_Data for this task_
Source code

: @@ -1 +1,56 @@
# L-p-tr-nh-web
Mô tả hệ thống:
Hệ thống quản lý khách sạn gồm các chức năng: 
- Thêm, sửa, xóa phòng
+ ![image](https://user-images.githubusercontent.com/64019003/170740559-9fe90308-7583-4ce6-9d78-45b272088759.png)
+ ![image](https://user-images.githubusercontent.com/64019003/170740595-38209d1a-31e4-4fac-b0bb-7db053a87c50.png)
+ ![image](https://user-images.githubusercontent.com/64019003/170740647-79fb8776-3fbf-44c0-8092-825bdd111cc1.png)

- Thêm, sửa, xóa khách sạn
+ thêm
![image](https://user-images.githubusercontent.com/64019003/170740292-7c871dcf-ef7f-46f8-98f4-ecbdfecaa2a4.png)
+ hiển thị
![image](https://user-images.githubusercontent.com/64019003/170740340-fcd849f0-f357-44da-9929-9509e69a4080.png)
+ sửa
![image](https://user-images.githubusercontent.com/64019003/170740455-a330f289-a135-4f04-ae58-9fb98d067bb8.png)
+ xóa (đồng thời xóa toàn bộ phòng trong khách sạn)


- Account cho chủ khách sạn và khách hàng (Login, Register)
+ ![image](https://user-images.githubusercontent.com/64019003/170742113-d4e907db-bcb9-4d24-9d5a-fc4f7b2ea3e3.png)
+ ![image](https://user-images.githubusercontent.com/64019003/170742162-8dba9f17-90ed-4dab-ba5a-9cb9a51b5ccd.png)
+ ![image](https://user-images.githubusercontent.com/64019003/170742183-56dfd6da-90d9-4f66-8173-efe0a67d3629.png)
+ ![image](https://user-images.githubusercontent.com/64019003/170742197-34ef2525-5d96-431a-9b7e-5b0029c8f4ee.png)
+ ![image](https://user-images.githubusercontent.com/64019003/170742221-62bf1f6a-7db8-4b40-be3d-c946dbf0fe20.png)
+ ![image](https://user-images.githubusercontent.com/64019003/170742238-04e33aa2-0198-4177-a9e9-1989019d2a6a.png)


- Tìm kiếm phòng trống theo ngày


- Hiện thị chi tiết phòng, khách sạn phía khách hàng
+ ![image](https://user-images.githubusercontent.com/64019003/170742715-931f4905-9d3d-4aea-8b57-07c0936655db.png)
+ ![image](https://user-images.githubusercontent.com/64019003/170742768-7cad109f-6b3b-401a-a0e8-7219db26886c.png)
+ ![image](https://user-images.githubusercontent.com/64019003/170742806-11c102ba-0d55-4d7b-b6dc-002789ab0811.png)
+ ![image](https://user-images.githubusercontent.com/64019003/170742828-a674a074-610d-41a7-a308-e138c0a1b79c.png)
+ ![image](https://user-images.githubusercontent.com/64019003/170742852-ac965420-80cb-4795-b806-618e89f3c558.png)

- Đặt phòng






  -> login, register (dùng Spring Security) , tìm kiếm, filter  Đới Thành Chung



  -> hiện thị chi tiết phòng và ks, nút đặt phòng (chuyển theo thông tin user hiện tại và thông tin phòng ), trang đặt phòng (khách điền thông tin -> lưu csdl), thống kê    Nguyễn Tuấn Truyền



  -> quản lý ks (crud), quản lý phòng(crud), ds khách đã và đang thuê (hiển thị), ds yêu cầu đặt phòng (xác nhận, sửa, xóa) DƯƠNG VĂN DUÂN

_What is being asked_
Give back all the records above exactly as they were written.

_Finished task_
Source code

: @@ -1 +1,56 @@
# L-p-tr-nh-web
Mô tả hệ thống:
Hệ thống quản lý khách sạn gồm các chức năng: 
- Thêm, sửa, xóa phòng
+ ![image](https://user-images.githubusercontent.com/64019003/170740559-9fe90308-7583-4ce6-9d78-45b272088759.png)
+ ![image](https://user-images.githubusercontent.com/64019003/170740595-38209d1a-31e4-4fac-b0bb-7db053a87c50.png)
+ ![image](https://user-images.githubusercontent.com/64019003/170740647-79fb8776-3fbf-44c0-8092-825bdd111cc1.png)

- Thêm, sửa, xóa khách sạn
+ thêm
![image](https://user-images.githubusercontent.com/64019003/170740292-7c871dcf-ef7f-46f8-98f4-ecbdfecaa2a4.png)
+ hiển thị
![image](https://user-images.githubusercontent.com/64019003/170740340-fcd849f0-f357-44da-9929-9509e69a4080.png)
+ sửa
![image](https://user-images.githubusercontent.com/64019003/170740455-a330f289-a135-4f04-ae58-9fb98d067bb8.png)
+ xóa (đồng thời xóa toàn bộ phòng trong khách sạn)


- Account cho chủ khách sạn và khách hàng (Login, Register)
+ ![image](https://user-images.githubusercontent.com/64019003/170742113-d4e907db-bcb9-4d24-9d5a-fc4f7b2ea3e3.png)
+ ![image](https://user-images.githubusercontent.com/64019003/170742162-8dba9f17-90ed-4dab-ba5a-9cb9a51b5ccd.png)
+ ![image](https://user-images.githubusercontent.com/64019003/170742183-56dfd6da-90d9-4f66-8173-efe0a67d3629.png)
+ ![image](https://user-images.githubusercontent.com/64019003/170742197-34ef2525-5d96-431a-9b7e-5b0029c8f4ee.png)
+ ![image](https://user-images.githubusercontent.com/64019003/170742221-62bf1f6a-7db8-4b40-be3d-c946dbf0fe20.png)
+ ![image](https://user-images.githubusercontent.com/64019003/170742238-04e33aa2-0198-4177-a9e9-1989019d2a6a.png)


- Tìm kiếm phòng trống theo ngày


- Hiện thị chi tiết phòng, khách sạn phía khách hàng
+ ![image](https://user-images.githubusercontent.com/64019003/170742715-931f4905-9d3d-4aea-8b57-07c0936655db.png)
+ ![image](https://user-images.githubusercontent.com/64019003/170742768-7cad109f-6b3b-401a-a0e8-7219db26886c.png)
+ ![image](https://user-images.githubusercontent.com/64019003/170742806-11c102ba-0d55-4d7b-b6dc-002789ab0811.png)
+ ![image](https://user-images.githubusercontent.com/64019003/170742828-a674a074-610d-41a7-a308-e138c0a1b79c.png)
+ ![image](https://user-images.githubusercontent.com/64019003/170742852-ac965420-80cb-4795-b806-618e89f3c558.png)

- Đặt phòng






  -> login, register (dùng Spring Security) , tìm kiếm, filter  Đới Thành Chung



  -> hiện thị chi tiết phòng và ks, nút đặt phòng (chuyển theo thông tin user hiện tại và thông tin phòng ), trang đặt phòng (khách điền thông tin -> lưu csdl), thống kê    Nguyễn Tuấn Truyền



  -> quản lý ks (crud), quản lý phòng(crud), ds khách đã và đang thuê (hiển thị), ds yêu cầu đặt phòng (xác nhận, sửa, xóa) DƯƠNG VĂN DUÂN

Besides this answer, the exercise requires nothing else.